Each record is to be transcribed exactly.

Dataset items
--
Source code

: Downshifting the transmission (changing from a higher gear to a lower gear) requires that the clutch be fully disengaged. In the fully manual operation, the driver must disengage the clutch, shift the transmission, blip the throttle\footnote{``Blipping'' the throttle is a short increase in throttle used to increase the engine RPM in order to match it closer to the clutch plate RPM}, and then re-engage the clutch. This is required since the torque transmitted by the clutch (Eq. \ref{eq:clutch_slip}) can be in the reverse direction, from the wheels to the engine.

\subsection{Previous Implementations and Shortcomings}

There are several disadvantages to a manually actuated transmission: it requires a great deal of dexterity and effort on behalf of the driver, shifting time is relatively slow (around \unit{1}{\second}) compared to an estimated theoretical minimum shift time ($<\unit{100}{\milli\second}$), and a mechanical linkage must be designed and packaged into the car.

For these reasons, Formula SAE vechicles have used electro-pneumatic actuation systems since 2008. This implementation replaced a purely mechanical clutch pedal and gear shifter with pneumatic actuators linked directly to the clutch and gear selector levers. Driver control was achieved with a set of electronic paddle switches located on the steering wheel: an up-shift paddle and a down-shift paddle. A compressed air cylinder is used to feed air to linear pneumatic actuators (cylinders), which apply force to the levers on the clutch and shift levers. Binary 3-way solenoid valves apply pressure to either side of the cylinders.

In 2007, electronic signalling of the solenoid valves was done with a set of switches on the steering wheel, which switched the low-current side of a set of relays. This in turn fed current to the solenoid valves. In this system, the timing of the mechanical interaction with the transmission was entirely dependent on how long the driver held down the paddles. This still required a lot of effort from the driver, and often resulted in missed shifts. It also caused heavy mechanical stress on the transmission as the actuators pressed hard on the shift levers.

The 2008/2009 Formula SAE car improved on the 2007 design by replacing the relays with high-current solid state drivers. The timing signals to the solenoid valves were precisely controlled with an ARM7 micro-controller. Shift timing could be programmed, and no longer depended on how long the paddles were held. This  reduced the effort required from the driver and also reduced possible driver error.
--
- Answer to the problem -
Source code

: Downshifting the transmission (changing from a higher gear to a lower gear) requires that the clutch be fully disengaged. In the fully manual operation, the driver must disengage the clutch, shift the transmission, blip the throttle\footnote{``Blipping'' the throttle is a short increase in throttle used to increase the engine RPM in order to match it closer to the clutch plate RPM}, and then re-engage the clutch. This is required since the torque transmitted by the clutch (Eq. \ref{eq:clutch_slip}) can be in the reverse direction, from the wheels to the engine.

\subsection{Previous Implementations and Shortcomings}

There are several disadvantages to a manually actuated transmission: it requires a great deal of dexterity and effort on behalf of the driver, shifting time is relatively slow (around \unit{1}{\second}) compared to an estimated theoretical minimum shift time ($<\unit{100}{\milli\second}$), and a mechanical linkage must be designed and packaged into the car.

For these reasons, Formula SAE vechicles have used electro-pneumatic actuation systems since 2008. This implementation replaced a purely mechanical clutch pedal and gear shifter with pneumatic actuators linked directly to the clutch and gear selector levers. Driver control was achieved with a set of electronic paddle switches located on the steering wheel: an up-shift paddle and a down-shift paddle. A compressed air cylinder is used to feed air to linear pneumatic actuators (cylinders), which apply force to the levers on the clutch and shift levers. Binary 3-way solenoid valves apply pressure to either side of the cylinders.

In 2007, electronic signalling of the solenoid valves was done with a set of switches on the steering wheel, which switched the low-current side of a set of relays. This in turn fed current to the solenoid valves. In this system, the timing of the mechanical interaction with the transmission was entirely dependent on how long the driver held down the paddles. This still required a lot of effort from the driver, and often resulted in missed shifts. It also caused heavy mechanical stress on the transmission as the actuators pressed hard on the shift levers.

The 2008/2009 Formula SAE car improved on the 2007 design by replacing the relays with high-current solid state drivers. The timing signals to the solenoid valves were precisely controlled with an ARM7 micro-controller. Shift timing could be programmed, and no longer depended on how long the paddles were held. This  reduced the effort required from the driver and also reduced possible driver error.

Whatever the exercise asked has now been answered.